Thinkspace (Los Angeles) – is pleased to present Remnants, featuring new works by Houston based artist Kevin Peterson. An accomplished hyperrealist painter, Peterson captures the intimacy of highly detailed portraits set against the anonymous urban sprawl of the cityscape. With an attentive psychological subtlety, he creates works that are emotive, introspective, and haunted by the suggestion of narrative. The contradictory pairings in Peterson’s paintings are deliberately staged, heightening a sense of irresolution and poetic tension. He often portrays children and wildlife in gritty urban graffiti marked spaces; antithetic pairings that deepen our sense of the subjects’ dislocation. Despite this cultivated uneasiness a quiet optimism prevails in Peterson’s imagery, as his portrayals of the displaced, faced with imperfect or degraded urban environments, retain their innocence in spite of their worn surroundings. Suggesting both survival and the triumph of the individual’s strength, his works are empathetic portrayals of the meek. As the title of the exhibition suggests, Peterson offers us glimpses into the aftermath and detritus of unknown trials and tribulations.

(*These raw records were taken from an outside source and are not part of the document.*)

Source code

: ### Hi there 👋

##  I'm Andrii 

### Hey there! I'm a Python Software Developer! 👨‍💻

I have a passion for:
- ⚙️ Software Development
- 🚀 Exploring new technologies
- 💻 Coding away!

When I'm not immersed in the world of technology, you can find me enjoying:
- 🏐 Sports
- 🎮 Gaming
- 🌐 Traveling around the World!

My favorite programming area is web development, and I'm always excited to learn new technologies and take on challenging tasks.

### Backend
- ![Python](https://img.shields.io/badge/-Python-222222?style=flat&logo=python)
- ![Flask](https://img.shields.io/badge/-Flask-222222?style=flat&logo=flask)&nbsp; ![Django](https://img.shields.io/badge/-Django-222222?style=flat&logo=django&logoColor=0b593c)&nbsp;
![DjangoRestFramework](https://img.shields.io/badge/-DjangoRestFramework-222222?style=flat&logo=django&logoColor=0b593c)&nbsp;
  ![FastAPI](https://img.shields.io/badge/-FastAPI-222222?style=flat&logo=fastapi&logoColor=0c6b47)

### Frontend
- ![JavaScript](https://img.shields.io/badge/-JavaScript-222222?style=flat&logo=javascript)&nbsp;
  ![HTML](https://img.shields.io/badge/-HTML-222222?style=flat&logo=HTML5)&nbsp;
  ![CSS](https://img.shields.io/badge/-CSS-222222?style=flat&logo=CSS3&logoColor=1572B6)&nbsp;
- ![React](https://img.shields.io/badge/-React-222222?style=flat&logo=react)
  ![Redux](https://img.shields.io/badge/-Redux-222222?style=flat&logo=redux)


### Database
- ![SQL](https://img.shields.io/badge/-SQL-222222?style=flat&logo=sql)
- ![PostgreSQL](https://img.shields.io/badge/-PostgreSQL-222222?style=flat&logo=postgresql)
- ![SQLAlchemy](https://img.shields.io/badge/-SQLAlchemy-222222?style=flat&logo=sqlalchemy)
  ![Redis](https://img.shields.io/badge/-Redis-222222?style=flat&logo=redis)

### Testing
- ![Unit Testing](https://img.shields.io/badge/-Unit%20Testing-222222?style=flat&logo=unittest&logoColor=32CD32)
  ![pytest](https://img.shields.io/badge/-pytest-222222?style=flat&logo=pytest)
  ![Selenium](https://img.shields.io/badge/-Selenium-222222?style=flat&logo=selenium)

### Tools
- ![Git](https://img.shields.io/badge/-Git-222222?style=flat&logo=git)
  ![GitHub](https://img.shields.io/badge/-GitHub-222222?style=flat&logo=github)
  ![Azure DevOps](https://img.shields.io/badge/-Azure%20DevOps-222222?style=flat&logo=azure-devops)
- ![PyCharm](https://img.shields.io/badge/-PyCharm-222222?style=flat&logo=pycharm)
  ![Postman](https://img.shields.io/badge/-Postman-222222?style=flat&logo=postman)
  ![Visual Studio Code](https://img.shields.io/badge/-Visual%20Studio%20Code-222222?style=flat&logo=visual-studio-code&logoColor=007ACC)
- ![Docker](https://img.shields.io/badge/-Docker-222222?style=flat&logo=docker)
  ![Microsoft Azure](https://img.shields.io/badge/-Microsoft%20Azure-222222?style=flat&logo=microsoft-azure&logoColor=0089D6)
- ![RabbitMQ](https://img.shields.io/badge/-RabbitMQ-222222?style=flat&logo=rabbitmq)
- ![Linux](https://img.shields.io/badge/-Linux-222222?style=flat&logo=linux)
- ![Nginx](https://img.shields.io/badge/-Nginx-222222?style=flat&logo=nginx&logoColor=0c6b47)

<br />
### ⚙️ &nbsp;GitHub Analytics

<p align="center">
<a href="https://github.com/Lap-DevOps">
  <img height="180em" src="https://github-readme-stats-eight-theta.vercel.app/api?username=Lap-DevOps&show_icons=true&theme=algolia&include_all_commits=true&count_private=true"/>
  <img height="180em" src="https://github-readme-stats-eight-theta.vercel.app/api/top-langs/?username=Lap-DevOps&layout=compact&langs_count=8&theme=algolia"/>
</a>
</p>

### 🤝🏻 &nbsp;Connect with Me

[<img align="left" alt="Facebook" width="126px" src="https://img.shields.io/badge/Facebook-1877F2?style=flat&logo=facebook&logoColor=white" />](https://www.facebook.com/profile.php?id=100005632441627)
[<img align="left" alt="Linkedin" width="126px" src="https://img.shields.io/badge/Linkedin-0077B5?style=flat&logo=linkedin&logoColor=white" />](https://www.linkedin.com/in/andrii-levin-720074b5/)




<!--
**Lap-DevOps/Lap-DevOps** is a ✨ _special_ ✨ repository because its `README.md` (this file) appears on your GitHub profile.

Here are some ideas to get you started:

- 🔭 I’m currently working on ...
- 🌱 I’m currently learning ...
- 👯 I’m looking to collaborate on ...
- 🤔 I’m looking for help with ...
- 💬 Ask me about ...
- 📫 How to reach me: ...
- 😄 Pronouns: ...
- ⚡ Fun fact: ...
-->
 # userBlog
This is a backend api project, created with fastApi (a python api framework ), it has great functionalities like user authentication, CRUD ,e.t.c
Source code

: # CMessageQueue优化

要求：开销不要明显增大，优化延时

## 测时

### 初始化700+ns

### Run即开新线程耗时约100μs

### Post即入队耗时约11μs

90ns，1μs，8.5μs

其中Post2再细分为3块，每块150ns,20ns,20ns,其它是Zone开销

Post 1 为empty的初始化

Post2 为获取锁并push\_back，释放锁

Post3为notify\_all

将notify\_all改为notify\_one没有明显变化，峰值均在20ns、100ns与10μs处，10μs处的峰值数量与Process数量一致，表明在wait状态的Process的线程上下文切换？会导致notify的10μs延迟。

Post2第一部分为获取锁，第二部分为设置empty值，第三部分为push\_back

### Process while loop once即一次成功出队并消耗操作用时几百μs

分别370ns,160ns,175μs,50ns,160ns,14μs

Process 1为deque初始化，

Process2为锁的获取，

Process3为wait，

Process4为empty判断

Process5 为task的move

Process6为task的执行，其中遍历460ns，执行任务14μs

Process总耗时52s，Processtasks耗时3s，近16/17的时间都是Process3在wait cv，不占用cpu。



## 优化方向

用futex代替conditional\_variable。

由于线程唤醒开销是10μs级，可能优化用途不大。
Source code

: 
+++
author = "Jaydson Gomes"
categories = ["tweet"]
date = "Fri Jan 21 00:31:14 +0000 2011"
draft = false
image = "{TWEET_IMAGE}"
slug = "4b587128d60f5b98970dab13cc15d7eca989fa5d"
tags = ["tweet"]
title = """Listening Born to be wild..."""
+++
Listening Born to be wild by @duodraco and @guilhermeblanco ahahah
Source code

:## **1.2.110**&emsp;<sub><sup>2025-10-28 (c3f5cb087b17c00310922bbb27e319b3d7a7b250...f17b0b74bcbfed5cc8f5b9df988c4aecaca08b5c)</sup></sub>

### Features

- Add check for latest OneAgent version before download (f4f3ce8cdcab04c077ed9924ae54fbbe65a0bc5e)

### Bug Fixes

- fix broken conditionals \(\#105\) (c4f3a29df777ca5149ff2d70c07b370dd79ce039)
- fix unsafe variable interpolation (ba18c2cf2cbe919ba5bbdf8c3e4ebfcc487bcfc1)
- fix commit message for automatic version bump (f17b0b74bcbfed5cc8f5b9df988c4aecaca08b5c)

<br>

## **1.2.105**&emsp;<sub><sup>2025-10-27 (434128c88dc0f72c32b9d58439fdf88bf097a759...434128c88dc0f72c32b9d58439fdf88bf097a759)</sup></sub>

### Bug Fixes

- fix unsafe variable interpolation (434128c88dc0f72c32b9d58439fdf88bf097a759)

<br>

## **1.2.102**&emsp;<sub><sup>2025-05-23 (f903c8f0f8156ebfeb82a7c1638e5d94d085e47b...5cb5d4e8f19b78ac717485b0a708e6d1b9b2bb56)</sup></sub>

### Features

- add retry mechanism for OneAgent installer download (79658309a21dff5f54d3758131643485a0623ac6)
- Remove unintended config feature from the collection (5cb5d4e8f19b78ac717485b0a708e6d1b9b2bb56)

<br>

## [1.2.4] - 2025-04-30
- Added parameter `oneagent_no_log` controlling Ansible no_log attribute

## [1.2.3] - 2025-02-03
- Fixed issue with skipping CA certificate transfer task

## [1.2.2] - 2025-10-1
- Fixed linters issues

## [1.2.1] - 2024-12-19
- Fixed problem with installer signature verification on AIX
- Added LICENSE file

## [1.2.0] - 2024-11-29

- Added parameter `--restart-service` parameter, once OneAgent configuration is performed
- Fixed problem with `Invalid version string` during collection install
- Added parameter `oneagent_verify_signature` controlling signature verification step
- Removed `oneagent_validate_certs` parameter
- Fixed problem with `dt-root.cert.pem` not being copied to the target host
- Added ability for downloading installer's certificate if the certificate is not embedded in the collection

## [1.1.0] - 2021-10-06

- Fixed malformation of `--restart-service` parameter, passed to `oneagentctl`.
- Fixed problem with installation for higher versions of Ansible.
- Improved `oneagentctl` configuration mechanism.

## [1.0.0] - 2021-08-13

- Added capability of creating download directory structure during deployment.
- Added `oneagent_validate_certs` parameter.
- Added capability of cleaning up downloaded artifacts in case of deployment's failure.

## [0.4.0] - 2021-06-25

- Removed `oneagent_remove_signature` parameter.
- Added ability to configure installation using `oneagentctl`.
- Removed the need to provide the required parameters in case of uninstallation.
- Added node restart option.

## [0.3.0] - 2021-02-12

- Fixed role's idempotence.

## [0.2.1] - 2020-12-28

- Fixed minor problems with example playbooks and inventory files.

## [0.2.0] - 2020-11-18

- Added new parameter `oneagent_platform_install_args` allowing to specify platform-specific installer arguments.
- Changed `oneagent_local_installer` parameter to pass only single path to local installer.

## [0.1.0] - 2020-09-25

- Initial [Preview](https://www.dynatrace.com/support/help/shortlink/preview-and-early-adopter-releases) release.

Peterson completed a BFA at Austin College in Sherman TX, in conjunction with a psychology degree. His highly detailed paintings are primarily oil on panel, though at times the artist incorporates mixed media elements as well. A sense of solitude permeates his works, as the protagonists are generally isolated and seemingly suspended in a dream-like state, highlighted by the marked absence of others. Innocence coexists with wear and urban exhaustion in these paintings, a connotation of use the artist builds through beautifully rendered graffiti elements and stark urban architectures. The presence of a displaced nature, often in the form of wild itinerant bears or hyenas, is an equally erroneous element staged within abandoned industrial spaces and debris. Each opposing element works as a foil to its polarity: the wild vs. the urban, innocence vs. degradation, sadness vs. hope, effectively capturing a sense of the psychological conflict, and human struggle, inherent in the existential journey.
Remnants is Peterson’s second solo exhibition with the gallery. With a firm poetic allegiance to the underdog, the artist continues to find beauty in tension and opposition, uncovering redemptive possibilities in the face of restriction, assumption and boundary.